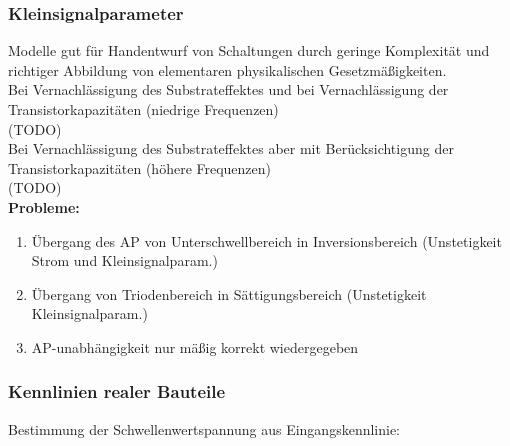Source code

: \documentclass[european]{latex4ei_sheet}
\begin{document}
\begin{sectionbox}
	\subsubsection{Kleinsignalparameter}
	Modelle gut für Handentwurf von Schaltungen durch geringe Komplexität und richtiger Abbildung von elementaren physikalischen Gesetzmäßigkeiten.\\
	Bei Vernachlässigung des Substrateffektes und bei Vernachlässigung der Transistorkapazitäten (niedrige Frequenzen)\\
	(TODO)\\
	Bei Vernachlässigung des Substrateffektes aber mit Berücksichtigung der Transistorkapazitäten (höhere Frequenzen)\\
	(TODO)\\
	\textbf{Probleme:}
	\begin{enumerate}
		\item Übergang des AP von Unterschwellbereich in Inversionsbereich (Unstetigkeit Strom und Kleinsignalparam.)
		\item Übergang von Triodenbereich in Sättigungsbereich (Unstetigkeit Kleinsignalparam.)
		\item AP-unabhängigkeit nur mäßig korrekt wiedergegeben
	\end{enumerate}
\end{sectionbox}
\begin{sectionbox}
	\subsubsection{Kennlinien realer Bauteile}
	Bestimmung der Schwellenwertspannung aus Eingangskennlinie:\\
\end{sectionbox}
\end{document}
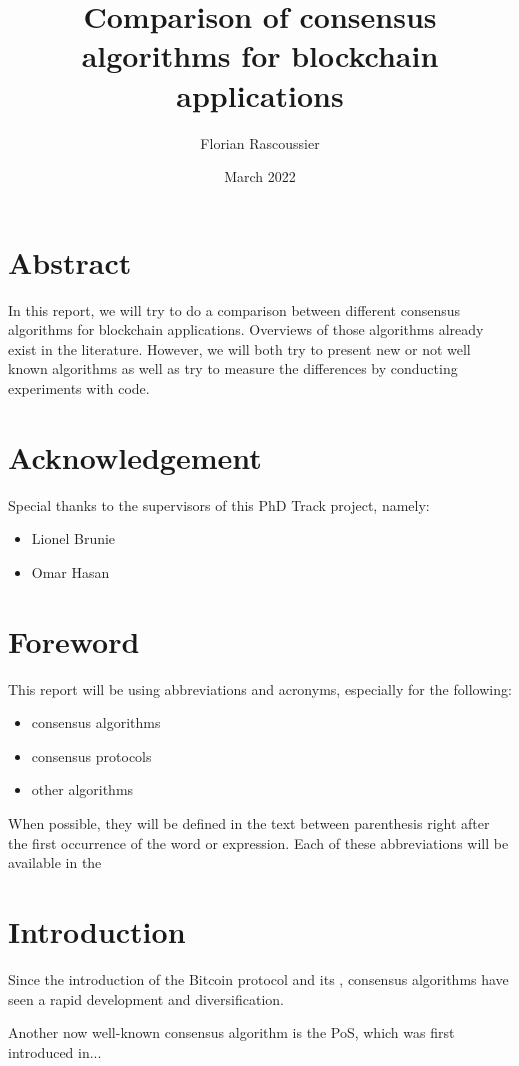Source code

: \documentclass[12pt]{article} %
\title{Comparison of consensus algorithms for blockchain applications}
\author{Florian Rascoussier}
\date{March 2022}
\begin{document}

\newpage


\newpage

\section{Abstract}
In this report, we will try to do a comparison between different consensus 
algorithms for blockchain applications. Overviews of those algorithms 
already exist in the literature. However, we will both try to present
new or not well known algorithms as well as try to measure the 
differences by conducting experiments with code.

\section{Acknowledgement}
Special thanks to the supervisors of this PhD Track project, namely:
\begin{itemize}
    \item Lionel Brunie
    \item Omar Hasan
\end{itemize}

\section{Foreword}
This report will be using abbreviations and acronyms, especially for the following:
\begin{itemize}
    \item consensus algorithms
    \item consensus protocols
    \item other algorithms
\end{itemize}
When possible, they will be defined in the text between parenthesis right after 
the first occurrence of the word or expression. Each of these abbreviations will 
be available in the 

\newpage
\tableofcontents

\newpage
{} %

\section{Introduction}
Since the introduction of the Bitcoin protocol and its 
 \cite{Nakamoto2009-uw}, consensus algorithms have 
seen a rapid development and diversification. 

Another now well-known consensus algorithm is the \acrlong{PoS}, which
was first introduced in...
\end{document}
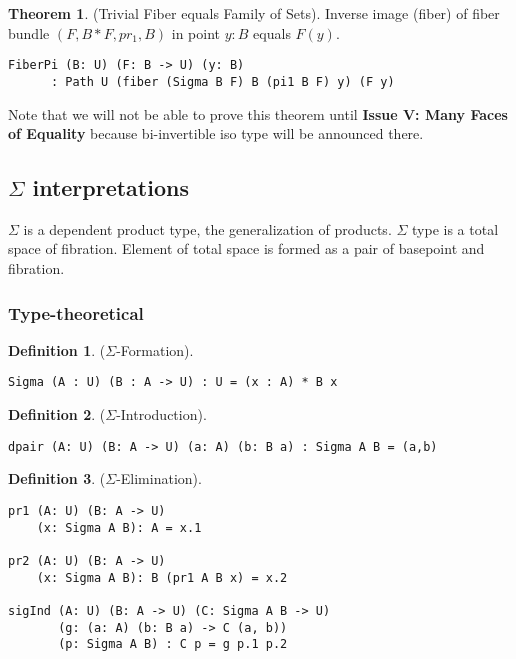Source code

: \documentclass{article}
\theoremstyle{definition}
\newtheorem{theorem}{Theorem}
\newtheorem{definition}{Definition}
\begin{document}
\begin{theorem} (Trivial Fiber equals Family of Sets).
Inverse image (fiber) of fiber bundle $(F,B*F,pr_1,B)$ in point $y:B$ equals $F(y)$.
\begin{lstlisting}
FiberPi (B: U) (F: B -> U) (y: B)
      : Path U (fiber (Sigma B F) B (pi1 B F) y) (F y)
\end{lstlisting}
\end{theorem}

Note that we will not be able to prove this theorem
until {\bf Issue V: Many Faces of Equality} because
bi-invertible iso type will be announced there.

\subsection{$\Sigma$ interpretations}

$\Sigma$ is a dependent product type, the generalization of products.
$\Sigma$ type is a total space of fibration. Element of total
space is formed as a pair of basepoint and fibration.

\subsubsection{Type-theoretical}

\begin{definition} ($\Sigma$-Formation).
\begin{lstlisting}
Sigma (A : U) (B : A -> U) : U = (x : A) * B x
\end{lstlisting}
\end{definition}

\begin{definition} ($\Sigma$-Introduction).
\begin{lstlisting}
dpair (A: U) (B: A -> U) (a: A) (b: B a) : Sigma A B = (a,b)
\end{lstlisting}
\end{definition}

\begin{definition} ($\Sigma$-Elimination).
\begin{lstlisting}
pr1 (A: U) (B: A -> U)
    (x: Sigma A B): A = x.1

pr2 (A: U) (B: A -> U)
    (x: Sigma A B): B (pr1 A B x) = x.2

sigInd (A: U) (B: A -> U) (C: Sigma A B -> U)
       (g: (a: A) (b: B a) -> C (a, b))
       (p: Sigma A B) : C p = g p.1 p.2
\end{lstlisting}
\end{definition}
\end{document}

+++++

Drop the pictures and reproduce the rest of the entries above exactly.

- _EXPECTED ANSWER_
Source code

: \documentclass[european]{latex4ei_sheet}
\begin{document}
\begin{sectionbox}
	\subsubsection{Kleinsignalparameter}
	Modelle gut für Handentwurf von Schaltungen durch geringe Komplexität und richtiger Abbildung von elementaren physikalischen Gesetzmäßigkeiten.\\
	Bei Vernachlässigung des Substrateffektes und bei Vernachlässigung der Transistorkapazitäten (niedrige Frequenzen)\\
	(TODO)\\
	Bei Vernachlässigung des Substrateffektes aber mit Berücksichtigung der Transistorkapazitäten (höhere Frequenzen)\\
	(TODO)\\
	\textbf{Probleme:}
	\begin{enumerate}
		\item Übergang des AP von Unterschwellbereich in Inversionsbereich (Unstetigkeit Strom und Kleinsignalparam.)
		\item Übergang von Triodenbereich in Sättigungsbereich (Unstetigkeit Kleinsignalparam.)
		\item AP-unabhängigkeit nur mäßig korrekt wiedergegeben
	\end{enumerate}
\end{sectionbox}
\begin{sectionbox}
	\subsubsection{Kennlinien realer Bauteile}
	Bestimmung der Schwellenwertspannung aus Eingangskennlinie:\\
\end{sectionbox}
\end{document}
Source code

: \documentclass[12pt]{article} %
\title{Comparison of consensus algorithms for blockchain applications}
\author{Florian Rascoussier}
\date{March 2022}
\begin{document}

\newpage


\newpage

\section{Abstract}
In this report, we will try to do a comparison between different consensus 
algorithms for blockchain applications. Overviews of those algorithms 
already exist in the literature. However, we will both try to present
new or not well known algorithms as well as try to measure the 
differences by conducting experiments with code.

\section{Acknowledgement}
Special thanks to the supervisors of this PhD Track project, namely:
\begin{itemize}
    \item Lionel Brunie
    \item Omar Hasan
\end{itemize}

\section{Foreword}
This report will be using abbreviations and acronyms, especially for the following:
\begin{itemize}
    \item consensus algorithms
    \item consensus protocols
    \item other algorithms
\end{itemize}
When possible, they will be defined in the text between parenthesis right after 
the first occurrence of the word or expression. Each of these abbreviations will 
be available in the 

\newpage
\tableofcontents

\newpage
{} %

\section{Introduction}
Since the introduction of the Bitcoin protocol and its 
 \cite{Nakamoto2009-uw}, consensus algorithms have 
seen a rapid development and diversification. 

Another now well-known consensus algorithm is the \acrlong{PoS}, which
was first introduced in...
\end{document}
Source code

: \documentclass{article}
\theoremstyle{definition}
\newtheorem{theorem}{Theorem}
\newtheorem{definition}{Definition}
\begin{document}
\begin{theorem} (Trivial Fiber equals Family of Sets).
Inverse image (fiber) of fiber bundle $(F,B*F,pr_1,B)$ in point $y:B$ equals $F(y)$.
\begin{lstlisting}
FiberPi (B: U) (F: B -> U) (y: B)
      : Path U (fiber (Sigma B F) B (pi1 B F) y) (F y)
\end{lstlisting}
\end{theorem}

Note that we will not be able to prove this theorem
until {\bf Issue V: Many Faces of Equality} because
bi-invertible iso type will be announced there.

\subsection{$\Sigma$ interpretations}

$\Sigma$ is a dependent product type, the generalization of products.
$\Sigma$ type is a total space of fibration. Element of total
space is formed as a pair of basepoint and fibration.

\subsubsection{Type-theoretical}

\begin{definition} ($\Sigma$-Formation).
\begin{lstlisting}
Sigma (A : U) (B : A -> U) : U = (x : A) * B x
\end{lstlisting}
\end{definition}

\begin{definition} ($\Sigma$-Introduction).
\begin{lstlisting}
dpair (A: U) (B: A -> U) (a: A) (b: B a) : Sigma A B = (a,b)
\end{lstlisting}
\end{definition}

\begin{definition} ($\Sigma$-Elimination).
\begin{lstlisting}
pr1 (A: U) (B: A -> U)
    (x: Sigma A B): A = x.1

pr2 (A: U) (B: A -> U)
    (x: Sigma A B): B (pr1 A B x) = x.2

sigInd (A: U) (B: A -> U) (C: Sigma A B -> U)
       (g: (a: A) (b: B a) -> C (a, b))
       (p: Sigma A B) : C p = g p.1 p.2
\end{lstlisting}
\end{definition}
\end{document}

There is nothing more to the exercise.